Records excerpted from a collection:

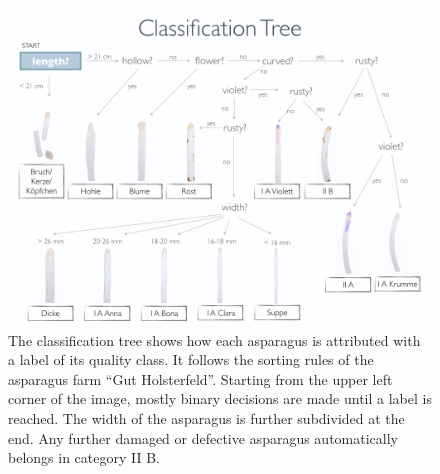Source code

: \begin{figure}[h]
	\centering
	\includegraphics[scale=0.35]{Figures/chapter01/fig_tree_with_title}
	\decoRule
	\caption[Asparagus classification tree]{The classification tree shows how each asparagus is attributed with a label of its quality class. It follows the sorting rules of the asparagus farm “Gut Holsterfeld”. Starting from the upper left corner of the image, mostly binary decisions are made until a label is reached. The width of the asparagus is further subdivided at the end. Any further damaged or defective asparagus automatically belongs in category II B.}
	\label{fig:LabelTree}
\end{figure}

» **DESCRIPTION OF THE TASK**: The records above need to be restated word for word, with the pictures left out.

» **RESULT OF THIS EXERCISE**:
Source code

: \begin{figure}[h]
	\centering
	\includegraphics[scale=0.35]{Figures/chapter01/fig_tree_with_title}
	\decoRule
	\caption[Asparagus classification tree]{The classification tree shows how each asparagus is attributed with a label of its quality class. It follows the sorting rules of the asparagus farm “Gut Holsterfeld”. Starting from the upper left corner of the image, mostly binary decisions are made until a label is reached. The width of the asparagus is further subdivided at the end. Any further damaged or defective asparagus automatically belongs in category II B.}
	\label{fig:LabelTree}
\end{figure}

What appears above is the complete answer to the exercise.